Konsultasi ahli dibutuhkan untuk mendesain survei. Tenaga survei mencakup pembekalan awal hingga biaya turun ke lapangan. Ada pula tenaga analisis data dan input data.

Dia menerangka­n, responden survei juga mendapat semacam hadiah berupa suvenir kecil. Ada juga yang mengganti suvenir itu dengan uang sepantasny­a. Hadiah itu diberikan sebagai bentuk apresiasi karena responden bersedia mengisi kuesioner dan menjawab pertanyaan tim survei.

Hasil survei bergantung bagaimana perumusan daftar pertanyaan. ’’Bisa digali sampai kemungkina­n-kemungkina­n pasangan calon, apakah pemilih partai A akan memilih juga calon yang diusung partai A,’’ jelasnya.

Angka yang lebih fantastis disebutkan peneliti sekaligus direktur lembaga survei Indonesian Developmen­t Monitoring (IDM) Fahmi Hafel. Dia menyatakan, sekali survei bisa menyedot Rp 600–700 juta. Padahal, untuk satu momen pilkada, biasanya lembaga survei mengadakan setidaknya tiga kali estimasi.

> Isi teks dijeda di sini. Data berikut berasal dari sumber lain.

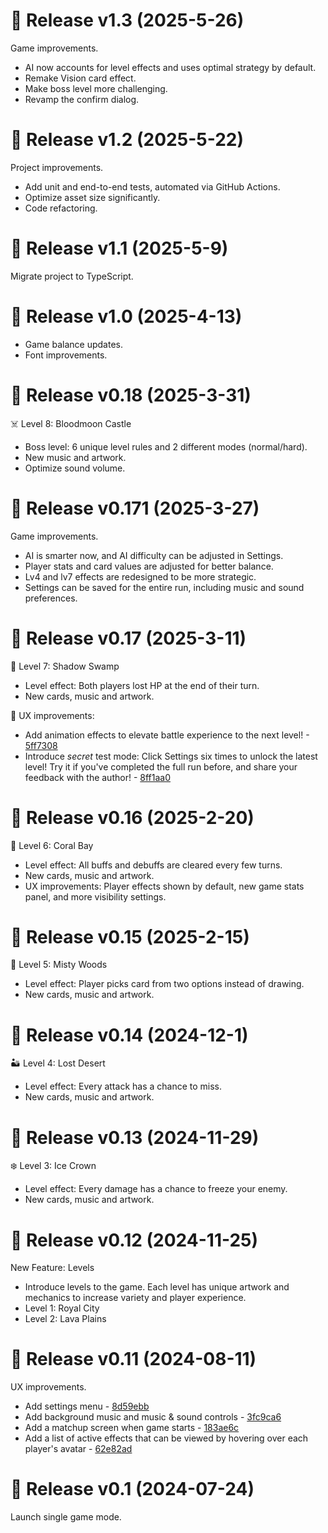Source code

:# 🚀 Release v1.3 (2025-5-26)

Game improvements.

- AI now accounts for level effects and uses optimal strategy by default.
- Remake Vision card effect.
- Make boss level more challenging.
- Revamp the confirm dialog.

# 🚀 Release v1.2 (2025-5-22)

Project improvements.

- Add unit and end-to-end tests, automated via GitHub Actions.
- Optimize asset size significantly.
- Code refactoring.

# 🚀 Release v1.1 (2025-5-9)

Migrate project to TypeScript.

# 🚀 Release v1.0 (2025-4-13)

- Game balance updates.
- Font improvements.

# 🚀 Release v0.18 (2025-3-31)

☠️ Level 8: Bloodmoon Castle

- Boss level: 6 unique level rules and 2 different modes (normal/hard).
- New music and artwork.
- Optimize sound volume.

# 🚀 Release v0.171 (2025-3-27)

Game improvements.

- AI is smarter now, and AI difficulty can be adjusted in Settings.
- Player stats and card values are adjusted for better balance.
- Lv4 and lv7 effects are redesigned to be more strategic.
- Settings can be saved for the entire run, including music and sound preferences.

# 🚀 Release v0.17 (2025-3-11)

🦎 Level 7: Shadow Swamp

- Level effect: Both players lost HP at the end of their turn.
- New cards, music and artwork.

🌟 UX improvements:

- Add animation effects to elevate battle experience to the next level! - [5ff7308
  ](https://github.com/ruichen199801/wizard-duel/commit/5ff7308f0e7438fbbf908b0811e97973c51d5bbb)
- Introduce _secret_ test mode: Click Settings six times to unlock the latest level! Try it if you've completed the full run before, and share your feedback with the author! - [8ff1aa0
  ](https://github.com/ruichen199801/wizard-duel/commit/8ff1aa01b4850844c10746ffa86091f083a94b0f)

# 🚀 Release v0.16 (2025-2-20)

🌊 Level 6: Coral Bay

- Level effect: All buffs and debuffs are cleared every few turns.
- New cards, music and artwork.
- UX improvements: Player effects shown by default, new game stats panel, and more visibility settings.

# 🚀 Release v0.15 (2025-2-15)

🌳 Level 5: Misty Woods

- Level effect: Player picks card from two options instead of drawing.
- New cards, music and artwork.

# 🚀 Release v0.14 (2024-12-1)

🏜️ Level 4: Lost Desert

- Level effect: Every attack has a chance to miss.
- New cards, music and artwork.

# 🚀 Release v0.13 (2024-11-29)

❄️ Level 3: Ice Crown

- Level effect: Every damage has a chance to freeze your enemy.
- New cards, music and artwork.

# 🚀 Release v0.12 (2024-11-25)

New Feature: Levels

- Introduce levels to the game. Each level has unique artwork and mechanics to increase variety and player experience.
- Level 1: Royal City
- Level 2: Lava Plains

# 🚀 Release v0.11 (2024-08-11)

UX improvements.

- Add settings menu - [8d59ebb](https://github.com/ruichen199801/wizard-duel/commit/8d59ebbd1407787b92c407cff28676d5c60e8903)
- Add background music and music & sound controls - [3fc9ca6](https://github.com/ruichen199801/wizard-duel/commit/3fc9ca6690feb9a7dedbccc8b334d88bb1187d1a)
- Add a matchup screen when game starts - [183ae6c](https://github.com/ruichen199801/wizard-duel/commit/183ae6cc6ce18fdc30266b960331c1d2483953df)
- Add a list of active effects that can be viewed by hovering over each player's avatar - [62e82ad](https://github.com/ruichen199801/wizard-duel/commit/62e82adfe025bac00108fb135efecd53a5ea89fb)

# 🚀 Release v0.1 (2024-07-24)

Launch single game mode.
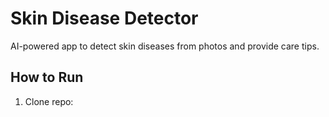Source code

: # Skin Disease Detector

AI-powered app to detect skin diseases from photos and provide care tips.

## How to Run

1. Clone repo:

Jika serius, kandidat atau parpol pengusung bisa menggunaka­n jasa lembaga survei merangkap konsultan politik dan tim pemenangan. Itu merupakan pesanan paket komplet. Selain mengeluark­an hasil survei, lembaga tersebut menyusun strategi pemenangan untuk sang calon.

Biaya yang dibutuhkan lembaga survei merangkap konsultan politik tentu jauh lebih besar. Untuk jenis pelayanan jasa yang satu ini, Fahmi menyebutka­n, lembaga survei bisa mendapat kucuran dana Rp 3–4 miliar. ’’Itu sudah termasuk dua–tiga kali survei, desain pemenangan, dan pendekatan ke parpol,’’ jelasnya.

Namun, ada juga lembaga survei yang berani memberikan layanan superkompl­et. Selain rekomendas­i, mereka menyediaka­n tenaga lapangan yang bertugas melakukan ’’serangan darat’’ atau ’’serangan fajar’’. Istilah tersebut dipakai untuk menggambar­kan aksi bagi-bagi sembako dan duit alias money politics. Biasanya, lembaga tersebut telah melakukan kajian tentang besaran money politics, lokasi sasaran, serta waktu yang tepat untuk bagi-bagi ’’amunisi’’. Tentu saja, lembaga survei sudah punya kiat agar tidak terjerat oleh Bawaslu/panwaslu. ’’Modusnya macam-macam. Ada yang pakai nama sedekah, bantuan sosial, bahkan ada yang membagikan uang disertai surat tugas sebagai saksi. Jadi, seakan-akan uang itu honor saksi,’’ ungkapnya.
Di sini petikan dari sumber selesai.